### Work task
Output the full listing again without altering anything.

____

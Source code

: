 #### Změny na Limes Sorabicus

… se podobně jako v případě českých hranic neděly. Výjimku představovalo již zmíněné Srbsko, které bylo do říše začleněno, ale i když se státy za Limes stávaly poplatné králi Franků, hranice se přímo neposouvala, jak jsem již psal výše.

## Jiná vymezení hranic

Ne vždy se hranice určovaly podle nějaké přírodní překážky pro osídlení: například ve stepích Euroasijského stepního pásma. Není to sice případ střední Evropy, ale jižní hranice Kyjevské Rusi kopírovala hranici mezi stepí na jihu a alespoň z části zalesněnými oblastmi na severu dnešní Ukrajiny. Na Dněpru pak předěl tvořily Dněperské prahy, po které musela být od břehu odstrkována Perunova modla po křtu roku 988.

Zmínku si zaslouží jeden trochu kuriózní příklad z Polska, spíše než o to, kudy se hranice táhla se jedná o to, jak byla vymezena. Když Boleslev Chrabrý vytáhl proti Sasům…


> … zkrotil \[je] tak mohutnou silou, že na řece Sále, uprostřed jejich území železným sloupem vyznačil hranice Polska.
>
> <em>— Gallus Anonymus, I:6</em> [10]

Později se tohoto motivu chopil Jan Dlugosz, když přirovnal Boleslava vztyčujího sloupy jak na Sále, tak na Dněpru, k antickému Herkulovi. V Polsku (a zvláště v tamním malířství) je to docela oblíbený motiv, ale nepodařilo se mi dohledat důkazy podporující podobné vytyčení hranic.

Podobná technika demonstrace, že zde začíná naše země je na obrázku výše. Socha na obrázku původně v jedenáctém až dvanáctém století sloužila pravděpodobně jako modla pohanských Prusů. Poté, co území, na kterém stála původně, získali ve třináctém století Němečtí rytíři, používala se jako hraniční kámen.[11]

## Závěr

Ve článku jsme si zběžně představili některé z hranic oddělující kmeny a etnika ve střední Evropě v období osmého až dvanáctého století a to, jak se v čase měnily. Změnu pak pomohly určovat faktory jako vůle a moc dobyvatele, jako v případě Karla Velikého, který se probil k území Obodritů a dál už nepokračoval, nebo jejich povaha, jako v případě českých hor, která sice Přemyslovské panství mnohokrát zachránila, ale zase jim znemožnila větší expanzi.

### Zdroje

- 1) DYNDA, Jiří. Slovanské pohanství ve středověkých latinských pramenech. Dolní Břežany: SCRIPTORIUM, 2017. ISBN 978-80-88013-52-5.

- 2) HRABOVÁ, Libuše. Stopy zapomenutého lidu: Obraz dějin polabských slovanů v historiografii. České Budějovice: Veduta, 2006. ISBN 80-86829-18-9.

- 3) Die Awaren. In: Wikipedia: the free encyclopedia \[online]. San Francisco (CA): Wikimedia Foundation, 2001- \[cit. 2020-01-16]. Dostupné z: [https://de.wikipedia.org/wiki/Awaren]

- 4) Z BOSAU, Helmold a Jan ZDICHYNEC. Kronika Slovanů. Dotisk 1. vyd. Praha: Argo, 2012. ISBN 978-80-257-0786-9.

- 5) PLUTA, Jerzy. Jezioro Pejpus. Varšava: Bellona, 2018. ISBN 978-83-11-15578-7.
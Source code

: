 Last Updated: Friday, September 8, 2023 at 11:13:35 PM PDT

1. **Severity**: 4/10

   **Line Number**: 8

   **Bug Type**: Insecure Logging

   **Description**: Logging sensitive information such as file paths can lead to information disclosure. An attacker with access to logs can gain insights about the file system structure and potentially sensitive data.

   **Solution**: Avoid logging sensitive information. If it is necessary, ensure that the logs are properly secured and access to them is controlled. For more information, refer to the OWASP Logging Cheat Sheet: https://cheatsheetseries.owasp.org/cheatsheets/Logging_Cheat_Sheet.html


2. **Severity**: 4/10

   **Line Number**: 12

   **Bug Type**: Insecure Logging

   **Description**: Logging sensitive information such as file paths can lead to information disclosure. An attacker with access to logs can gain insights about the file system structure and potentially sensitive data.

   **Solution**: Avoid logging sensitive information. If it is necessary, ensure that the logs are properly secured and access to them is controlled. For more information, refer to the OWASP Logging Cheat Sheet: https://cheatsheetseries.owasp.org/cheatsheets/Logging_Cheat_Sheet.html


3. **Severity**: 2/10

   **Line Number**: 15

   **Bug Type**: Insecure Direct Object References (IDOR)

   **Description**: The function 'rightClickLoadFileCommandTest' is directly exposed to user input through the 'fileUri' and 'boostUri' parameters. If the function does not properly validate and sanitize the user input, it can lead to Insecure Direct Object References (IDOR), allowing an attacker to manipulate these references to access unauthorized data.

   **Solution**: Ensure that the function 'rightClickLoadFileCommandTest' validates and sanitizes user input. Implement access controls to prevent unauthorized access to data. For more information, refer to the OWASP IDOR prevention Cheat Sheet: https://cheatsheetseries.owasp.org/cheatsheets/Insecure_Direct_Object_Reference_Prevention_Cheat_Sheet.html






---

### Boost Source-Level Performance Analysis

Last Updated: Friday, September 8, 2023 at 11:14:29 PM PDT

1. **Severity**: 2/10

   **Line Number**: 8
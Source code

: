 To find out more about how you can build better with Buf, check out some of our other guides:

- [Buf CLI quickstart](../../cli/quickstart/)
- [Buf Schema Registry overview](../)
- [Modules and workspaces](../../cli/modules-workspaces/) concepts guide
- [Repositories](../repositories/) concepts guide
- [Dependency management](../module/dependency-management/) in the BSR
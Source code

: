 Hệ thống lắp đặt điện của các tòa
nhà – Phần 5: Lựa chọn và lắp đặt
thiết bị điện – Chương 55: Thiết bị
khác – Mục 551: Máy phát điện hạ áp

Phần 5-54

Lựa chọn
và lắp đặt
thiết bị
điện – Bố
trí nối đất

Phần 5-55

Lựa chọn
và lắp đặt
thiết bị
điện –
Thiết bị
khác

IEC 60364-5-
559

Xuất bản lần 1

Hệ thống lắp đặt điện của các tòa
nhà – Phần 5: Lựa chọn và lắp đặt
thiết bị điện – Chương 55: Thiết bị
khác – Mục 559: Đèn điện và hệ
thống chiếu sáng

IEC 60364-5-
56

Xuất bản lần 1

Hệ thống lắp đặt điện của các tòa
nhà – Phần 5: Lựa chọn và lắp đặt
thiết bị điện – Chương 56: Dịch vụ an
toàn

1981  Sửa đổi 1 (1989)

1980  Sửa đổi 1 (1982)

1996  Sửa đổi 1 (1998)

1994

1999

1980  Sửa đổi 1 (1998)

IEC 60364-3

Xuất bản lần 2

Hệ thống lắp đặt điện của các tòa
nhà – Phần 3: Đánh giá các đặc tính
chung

____

### Written solution
Source code

: #### Změny na Limes Sorabicus

… se podobně jako v případě českých hranic neděly. Výjimku představovalo již zmíněné Srbsko, které bylo do říše začleněno, ale i když se státy za Limes stávaly poplatné králi Franků, hranice se přímo neposouvala, jak jsem již psal výše.

## Jiná vymezení hranic

Ne vždy se hranice určovaly podle nějaké přírodní překážky pro osídlení: například ve stepích Euroasijského stepního pásma. Není to sice případ střední Evropy, ale jižní hranice Kyjevské Rusi kopírovala hranici mezi stepí na jihu a alespoň z části zalesněnými oblastmi na severu dnešní Ukrajiny. Na Dněpru pak předěl tvořily Dněperské prahy, po které musela být od břehu odstrkována Perunova modla po křtu roku 988.

Zmínku si zaslouží jeden trochu kuriózní příklad z Polska, spíše než o to, kudy se hranice táhla se jedná o to, jak byla vymezena. Když Boleslev Chrabrý vytáhl proti Sasům…


> … zkrotil \[je] tak mohutnou silou, že na řece Sále, uprostřed jejich území železným sloupem vyznačil hranice Polska.
>
> <em>— Gallus Anonymus, I:6</em> [10]

Později se tohoto motivu chopil Jan Dlugosz, když přirovnal Boleslava vztyčujího sloupy jak na Sále, tak na Dněpru, k antickému Herkulovi. V Polsku (a zvláště v tamním malířství) je to docela oblíbený motiv, ale nepodařilo se mi dohledat důkazy podporující podobné vytyčení hranic.

Podobná technika demonstrace, že zde začíná naše země je na obrázku výše. Socha na obrázku původně v jedenáctém až dvanáctém století sloužila pravděpodobně jako modla pohanských Prusů. Poté, co území, na kterém stála původně, získali ve třináctém století Němečtí rytíři, používala se jako hraniční kámen.[11]

## Závěr

Ve článku jsme si zběžně představili některé z hranic oddělující kmeny a etnika ve střední Evropě v období osmého až dvanáctého století a to, jak se v čase měnily. Změnu pak pomohly určovat faktory jako vůle a moc dobyvatele, jako v případě Karla Velikého, který se probil k území Obodritů a dál už nepokračoval, nebo jejich povaha, jako v případě českých hor, která sice Přemyslovské panství mnohokrát zachránila, ale zase jim znemožnila větší expanzi.

### Zdroje

- 1) DYNDA, Jiří. Slovanské pohanství ve středověkých latinských pramenech. Dolní Břežany: SCRIPTORIUM, 2017. ISBN 978-80-88013-52-5.

- 2) HRABOVÁ, Libuše. Stopy zapomenutého lidu: Obraz dějin polabských slovanů v historiografii. České Budějovice: Veduta, 2006. ISBN 80-86829-18-9.

- 3) Die Awaren. In: Wikipedia: the free encyclopedia \[online]. San Francisco (CA): Wikimedia Foundation, 2001- \[cit. 2020-01-16]. Dostupné z: [https://de.wikipedia.org/wiki/Awaren]

- 4) Z BOSAU, Helmold a Jan ZDICHYNEC. Kronika Slovanů. Dotisk 1. vyd. Praha: Argo, 2012. ISBN 978-80-257-0786-9.

- 5) PLUTA, Jerzy. Jezioro Pejpus. Varšava: Bellona, 2018. ISBN 978-83-11-15578-7.
Source code

: Last Updated: Friday, September 8, 2023 at 11:13:35 PM PDT

1. **Severity**: 4/10

   **Line Number**: 8

   **Bug Type**: Insecure Logging

   **Description**: Logging sensitive information such as file paths can lead to information disclosure. An attacker with access to logs can gain insights about the file system structure and potentially sensitive data.

   **Solution**: Avoid logging sensitive information. If it is necessary, ensure that the logs are properly secured and access to them is controlled. For more information, refer to the OWASP Logging Cheat Sheet: https://cheatsheetseries.owasp.org/cheatsheets/Logging_Cheat_Sheet.html


2. **Severity**: 4/10

   **Line Number**: 12

   **Bug Type**: Insecure Logging

   **Description**: Logging sensitive information such as file paths can lead to information disclosure. An attacker with access to logs can gain insights about the file system structure and potentially sensitive data.

   **Solution**: Avoid logging sensitive information. If it is necessary, ensure that the logs are properly secured and access to them is controlled. For more information, refer to the OWASP Logging Cheat Sheet: https://cheatsheetseries.owasp.org/cheatsheets/Logging_Cheat_Sheet.html


3. **Severity**: 2/10

   **Line Number**: 15

   **Bug Type**: Insecure Direct Object References (IDOR)

   **Description**: The function 'rightClickLoadFileCommandTest' is directly exposed to user input through the 'fileUri' and 'boostUri' parameters. If the function does not properly validate and sanitize the user input, it can lead to Insecure Direct Object References (IDOR), allowing an attacker to manipulate these references to access unauthorized data.

   **Solution**: Ensure that the function 'rightClickLoadFileCommandTest' validates and sanitizes user input. Implement access controls to prevent unauthorized access to data. For more information, refer to the OWASP IDOR prevention Cheat Sheet: https://cheatsheetseries.owasp.org/cheatsheets/Insecure_Direct_Object_Reference_Prevention_Cheat_Sheet.html






---

### Boost Source-Level Performance Analysis

Last Updated: Friday, September 8, 2023 at 11:14:29 PM PDT

1. **Severity**: 2/10

   **Line Number**: 8
Source code

: To find out more about how you can build better with Buf, check out some of our other guides:

- [Buf CLI quickstart](../../cli/quickstart/)
- [Buf Schema Registry overview](../)
- [Modules and workspaces](../../cli/modules-workspaces/) concepts guide
- [Repositories](../repositories/) concepts guide
- [Dependency management](../module/dependency-management/) in the BSR
Source code

: Hệ thống lắp đặt điện của các tòa
nhà – Phần 5: Lựa chọn và lắp đặt
thiết bị điện – Chương 55: Thiết bị
khác – Mục 551: Máy phát điện hạ áp

Phần 5-54

Lựa chọn
và lắp đặt
thiết bị
điện – Bố
trí nối đất

Phần 5-55

Lựa chọn
và lắp đặt
thiết bị
điện –
Thiết bị
khác

IEC 60364-5-
559

Xuất bản lần 1

Hệ thống lắp đặt điện của các tòa
nhà – Phần 5: Lựa chọn và lắp đặt
thiết bị điện – Chương 55: Thiết bị
khác – Mục 559: Đèn điện và hệ
thống chiếu sáng

IEC 60364-5-
56

Xuất bản lần 1

Hệ thống lắp đặt điện của các tòa
nhà – Phần 5: Lựa chọn và lắp đặt
thiết bị điện – Chương 56: Dịch vụ an
toàn

1981  Sửa đổi 1 (1989)

1980  Sửa đổi 1 (1982)

1996  Sửa đổi 1 (1998)

1994

1999

1980  Sửa đổi 1 (1998)

IEC 60364-3

Xuất bản lần 2

Hệ thống lắp đặt điện của các tòa
nhà – Phần 3: Đánh giá các đặc tính
chung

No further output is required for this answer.